Every attempt to fix a single view onto Emerson eventually comes to ruin. I have long felt the vibrations, as it rattled about my brain, of Emerson’s insistence that genius is the universalization of one’s own individuality, the taking of what is honest to oneself as what is honest for all. Of course this was not all Emerson said about genius, but it seemed the center around which Emerson’s views of genius were organized. It stood unopposed.
It stands opposed. Emerson writes, in the opening essay of Representative Men: “But true genius seeks to defend us from itself.” (623) It is only “vulgar talent” that wishes “to dazzle and to bind the beholder.” Now it seems that genius—always Emerson’s antithesis to talent—is not the imposition, at least in thought, of one’s own mind on all minds, but rather the defense of all other minds from just this imposition. I should have expected this moment of conflict, more than I did.
The first pole of genius is a perversion of Kant’s injunction to will only what can be willed as a universal maxim. Emerson twists it around: universalize what you will. But Emerson does not mean for petty egotism to run rampant. That genius should universalize what one wills is a test. Not the same as Kant’s test, but nonetheless not a test that all I desire will pass. There is a perpetual theme, in Emerson, that self-reliance should be something impersonal, that in it individuality should disappear. The individual disappears as Kant as well, but in a different way. Emerson reverses the directionality of Kant’s categorical imperative: rather than moving from what can be willed universally to what I myself shall will, the move is from what I will to the universal. Genius expands outward.
Yet such outward expansion is dangerous, for others, at least. Even if my genius’ belief in such universalization is genuine, should others follow me in this way, what results is mere conformity, and not more genius. For another to accept what I will is for them to go through my person and not their own—thus to give up self-reliance. Should genius get its way, should its expansion succeed, it would be to the detriment of genius. Thus the need for the second pole of genius, in which genius defends others from itself.
Genius is in conflict with itself, expanding outward even as it attempts to defend others from its expansion. Emerson’s writing lives out this conflict, defending a philosophy of self-reliance even while undercutting every attempt to pin this philosophy down to a single formulation. In this way, Emerson defends his readers from himself. Yet I take Emerson to have been aware that these defenses are insufficient on their own.
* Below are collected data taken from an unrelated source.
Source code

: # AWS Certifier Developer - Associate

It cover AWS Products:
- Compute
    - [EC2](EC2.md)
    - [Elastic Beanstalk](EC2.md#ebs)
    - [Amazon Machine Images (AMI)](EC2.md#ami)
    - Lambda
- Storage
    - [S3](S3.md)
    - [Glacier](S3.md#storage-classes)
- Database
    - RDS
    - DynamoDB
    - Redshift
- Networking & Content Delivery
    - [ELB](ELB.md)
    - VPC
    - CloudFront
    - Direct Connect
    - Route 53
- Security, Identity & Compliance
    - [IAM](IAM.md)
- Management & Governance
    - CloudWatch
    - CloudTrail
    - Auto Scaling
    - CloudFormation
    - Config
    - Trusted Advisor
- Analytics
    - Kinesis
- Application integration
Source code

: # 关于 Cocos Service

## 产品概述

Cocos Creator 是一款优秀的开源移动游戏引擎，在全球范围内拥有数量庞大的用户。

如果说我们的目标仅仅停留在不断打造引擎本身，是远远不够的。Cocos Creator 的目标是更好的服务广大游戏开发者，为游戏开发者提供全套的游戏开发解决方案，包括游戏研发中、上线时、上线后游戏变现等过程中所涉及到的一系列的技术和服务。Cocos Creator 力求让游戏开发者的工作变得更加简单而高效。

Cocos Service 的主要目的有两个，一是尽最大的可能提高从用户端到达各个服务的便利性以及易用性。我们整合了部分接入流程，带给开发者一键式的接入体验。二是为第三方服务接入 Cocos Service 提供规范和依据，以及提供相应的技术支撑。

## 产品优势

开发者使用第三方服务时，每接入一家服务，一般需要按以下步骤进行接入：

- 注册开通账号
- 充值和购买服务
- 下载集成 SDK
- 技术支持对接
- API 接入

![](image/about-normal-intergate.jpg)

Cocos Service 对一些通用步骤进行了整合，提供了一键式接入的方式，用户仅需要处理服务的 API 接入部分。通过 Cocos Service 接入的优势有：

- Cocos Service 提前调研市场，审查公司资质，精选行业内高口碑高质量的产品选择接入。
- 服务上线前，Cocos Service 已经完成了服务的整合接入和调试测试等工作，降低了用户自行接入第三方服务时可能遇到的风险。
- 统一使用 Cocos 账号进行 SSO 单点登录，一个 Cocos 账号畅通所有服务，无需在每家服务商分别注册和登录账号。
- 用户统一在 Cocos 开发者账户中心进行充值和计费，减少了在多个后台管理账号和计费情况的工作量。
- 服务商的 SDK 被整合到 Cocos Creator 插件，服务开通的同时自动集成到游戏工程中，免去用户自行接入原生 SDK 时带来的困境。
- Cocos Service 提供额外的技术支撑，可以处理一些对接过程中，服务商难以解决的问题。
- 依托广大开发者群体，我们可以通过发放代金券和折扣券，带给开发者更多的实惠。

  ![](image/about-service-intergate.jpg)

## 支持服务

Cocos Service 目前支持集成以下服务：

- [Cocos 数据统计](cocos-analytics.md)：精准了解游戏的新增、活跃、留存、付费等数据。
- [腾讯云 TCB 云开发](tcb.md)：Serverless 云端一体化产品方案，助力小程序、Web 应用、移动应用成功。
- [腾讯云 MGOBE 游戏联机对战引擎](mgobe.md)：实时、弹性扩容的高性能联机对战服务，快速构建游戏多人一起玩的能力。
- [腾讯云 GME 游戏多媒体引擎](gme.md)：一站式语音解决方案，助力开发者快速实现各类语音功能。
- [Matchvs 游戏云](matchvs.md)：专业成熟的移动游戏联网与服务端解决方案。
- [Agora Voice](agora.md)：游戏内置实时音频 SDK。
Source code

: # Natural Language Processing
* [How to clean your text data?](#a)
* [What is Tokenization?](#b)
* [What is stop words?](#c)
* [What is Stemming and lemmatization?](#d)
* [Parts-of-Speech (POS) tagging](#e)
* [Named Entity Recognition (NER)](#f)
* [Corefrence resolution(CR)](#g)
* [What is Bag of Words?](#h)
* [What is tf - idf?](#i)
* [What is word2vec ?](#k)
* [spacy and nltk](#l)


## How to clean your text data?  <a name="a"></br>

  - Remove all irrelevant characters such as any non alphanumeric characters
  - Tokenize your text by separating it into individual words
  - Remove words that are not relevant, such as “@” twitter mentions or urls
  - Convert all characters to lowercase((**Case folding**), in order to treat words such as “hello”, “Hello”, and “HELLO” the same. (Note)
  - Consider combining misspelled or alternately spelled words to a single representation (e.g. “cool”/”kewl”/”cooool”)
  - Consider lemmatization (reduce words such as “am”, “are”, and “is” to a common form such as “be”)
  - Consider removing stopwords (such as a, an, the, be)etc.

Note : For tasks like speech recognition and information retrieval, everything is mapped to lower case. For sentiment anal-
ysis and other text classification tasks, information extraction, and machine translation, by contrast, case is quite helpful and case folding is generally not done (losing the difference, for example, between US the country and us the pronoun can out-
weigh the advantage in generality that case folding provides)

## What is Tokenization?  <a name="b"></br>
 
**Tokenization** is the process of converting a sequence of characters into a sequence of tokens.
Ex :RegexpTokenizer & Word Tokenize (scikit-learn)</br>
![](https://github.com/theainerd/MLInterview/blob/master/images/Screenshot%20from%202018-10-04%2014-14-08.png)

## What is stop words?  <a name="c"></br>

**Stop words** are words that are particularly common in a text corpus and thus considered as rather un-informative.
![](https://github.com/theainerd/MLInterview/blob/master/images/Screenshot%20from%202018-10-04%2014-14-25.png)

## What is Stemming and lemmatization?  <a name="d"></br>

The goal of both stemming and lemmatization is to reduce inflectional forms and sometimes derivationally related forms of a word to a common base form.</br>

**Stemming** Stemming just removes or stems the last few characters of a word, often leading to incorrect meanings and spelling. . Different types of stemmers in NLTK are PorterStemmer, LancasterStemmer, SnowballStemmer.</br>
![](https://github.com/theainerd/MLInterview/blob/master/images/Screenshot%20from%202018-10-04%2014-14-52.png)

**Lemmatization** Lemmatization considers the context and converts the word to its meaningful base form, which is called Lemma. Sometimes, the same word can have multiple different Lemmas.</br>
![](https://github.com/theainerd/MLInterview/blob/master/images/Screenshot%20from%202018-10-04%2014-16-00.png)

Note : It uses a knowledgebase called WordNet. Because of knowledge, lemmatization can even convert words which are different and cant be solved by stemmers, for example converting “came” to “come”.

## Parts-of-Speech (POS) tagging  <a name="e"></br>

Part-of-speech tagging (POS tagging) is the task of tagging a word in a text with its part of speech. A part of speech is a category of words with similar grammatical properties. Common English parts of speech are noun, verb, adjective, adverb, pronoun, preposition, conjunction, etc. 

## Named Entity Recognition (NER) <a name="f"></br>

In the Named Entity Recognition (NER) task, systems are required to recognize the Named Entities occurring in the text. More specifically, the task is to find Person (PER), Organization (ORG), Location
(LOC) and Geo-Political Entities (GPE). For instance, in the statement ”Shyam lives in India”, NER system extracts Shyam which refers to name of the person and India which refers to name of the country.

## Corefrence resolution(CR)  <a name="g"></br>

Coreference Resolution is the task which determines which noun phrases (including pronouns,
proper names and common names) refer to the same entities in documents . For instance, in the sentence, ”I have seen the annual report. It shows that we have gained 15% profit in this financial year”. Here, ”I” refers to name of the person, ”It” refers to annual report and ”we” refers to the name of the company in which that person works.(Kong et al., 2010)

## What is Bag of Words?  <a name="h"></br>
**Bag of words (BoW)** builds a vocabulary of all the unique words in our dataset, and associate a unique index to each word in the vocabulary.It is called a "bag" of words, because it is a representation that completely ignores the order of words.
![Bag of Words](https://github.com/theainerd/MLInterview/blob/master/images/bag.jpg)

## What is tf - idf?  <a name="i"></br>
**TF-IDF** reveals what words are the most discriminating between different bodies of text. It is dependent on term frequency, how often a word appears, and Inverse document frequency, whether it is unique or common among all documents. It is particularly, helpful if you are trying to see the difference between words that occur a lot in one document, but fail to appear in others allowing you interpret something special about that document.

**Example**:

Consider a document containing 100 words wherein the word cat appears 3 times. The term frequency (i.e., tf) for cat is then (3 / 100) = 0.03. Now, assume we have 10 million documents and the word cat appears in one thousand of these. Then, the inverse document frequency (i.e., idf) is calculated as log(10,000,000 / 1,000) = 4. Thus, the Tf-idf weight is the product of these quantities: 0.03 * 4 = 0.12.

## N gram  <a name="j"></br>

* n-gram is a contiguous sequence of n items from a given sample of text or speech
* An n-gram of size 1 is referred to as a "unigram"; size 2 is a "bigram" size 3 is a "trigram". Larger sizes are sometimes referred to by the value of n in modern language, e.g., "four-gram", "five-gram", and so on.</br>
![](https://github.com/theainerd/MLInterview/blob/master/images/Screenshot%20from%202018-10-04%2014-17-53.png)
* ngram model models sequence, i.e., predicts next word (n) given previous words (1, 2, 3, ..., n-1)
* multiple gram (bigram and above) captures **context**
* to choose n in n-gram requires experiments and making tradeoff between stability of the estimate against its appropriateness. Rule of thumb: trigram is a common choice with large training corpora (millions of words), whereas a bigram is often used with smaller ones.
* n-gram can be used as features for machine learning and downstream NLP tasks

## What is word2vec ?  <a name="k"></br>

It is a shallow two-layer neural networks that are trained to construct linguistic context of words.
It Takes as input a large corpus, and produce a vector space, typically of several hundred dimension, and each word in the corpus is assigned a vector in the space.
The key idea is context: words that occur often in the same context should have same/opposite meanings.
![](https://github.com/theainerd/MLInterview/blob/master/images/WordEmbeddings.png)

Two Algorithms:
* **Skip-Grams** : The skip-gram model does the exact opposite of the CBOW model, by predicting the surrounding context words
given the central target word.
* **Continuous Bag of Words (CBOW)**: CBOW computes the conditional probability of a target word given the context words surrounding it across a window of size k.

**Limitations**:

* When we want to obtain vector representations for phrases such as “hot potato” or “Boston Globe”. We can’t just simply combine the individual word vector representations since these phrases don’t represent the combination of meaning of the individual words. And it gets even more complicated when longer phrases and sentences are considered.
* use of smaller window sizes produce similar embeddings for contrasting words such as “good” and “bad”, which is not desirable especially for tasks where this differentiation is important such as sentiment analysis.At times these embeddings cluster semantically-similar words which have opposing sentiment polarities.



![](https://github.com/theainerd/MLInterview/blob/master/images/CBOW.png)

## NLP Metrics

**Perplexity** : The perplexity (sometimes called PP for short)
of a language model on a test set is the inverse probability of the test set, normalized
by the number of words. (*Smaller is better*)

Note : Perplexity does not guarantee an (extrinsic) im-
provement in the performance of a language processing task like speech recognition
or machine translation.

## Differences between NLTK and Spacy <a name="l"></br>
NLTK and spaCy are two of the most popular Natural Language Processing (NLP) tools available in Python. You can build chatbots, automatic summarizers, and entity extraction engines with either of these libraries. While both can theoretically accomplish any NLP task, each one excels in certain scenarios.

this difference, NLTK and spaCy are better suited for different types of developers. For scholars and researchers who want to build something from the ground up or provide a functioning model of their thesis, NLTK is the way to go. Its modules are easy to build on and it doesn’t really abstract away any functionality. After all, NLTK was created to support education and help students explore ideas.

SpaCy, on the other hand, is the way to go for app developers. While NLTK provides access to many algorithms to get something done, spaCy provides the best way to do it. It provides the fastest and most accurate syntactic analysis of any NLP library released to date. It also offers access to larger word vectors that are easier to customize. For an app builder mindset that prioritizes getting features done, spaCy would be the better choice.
He writes:
For nature wishes every thing to remain itself; and, whilst every individual strives to grow and exclude, and to exclude and grow, to the extremities of the universe, and to impose the law of its being on every other creature, Nature steadily aims to protect each against every other. Each is self-defended. Nothing is more marked than the power by which individuals are guarded from individuals… (628)
The first visage of genius here appears, though it is not called by name. Against it, each individual has defenses. A vision of life emerges: it is the clash of genius with genius, my genius with yours, and my genius with my own. Such is the peril of life.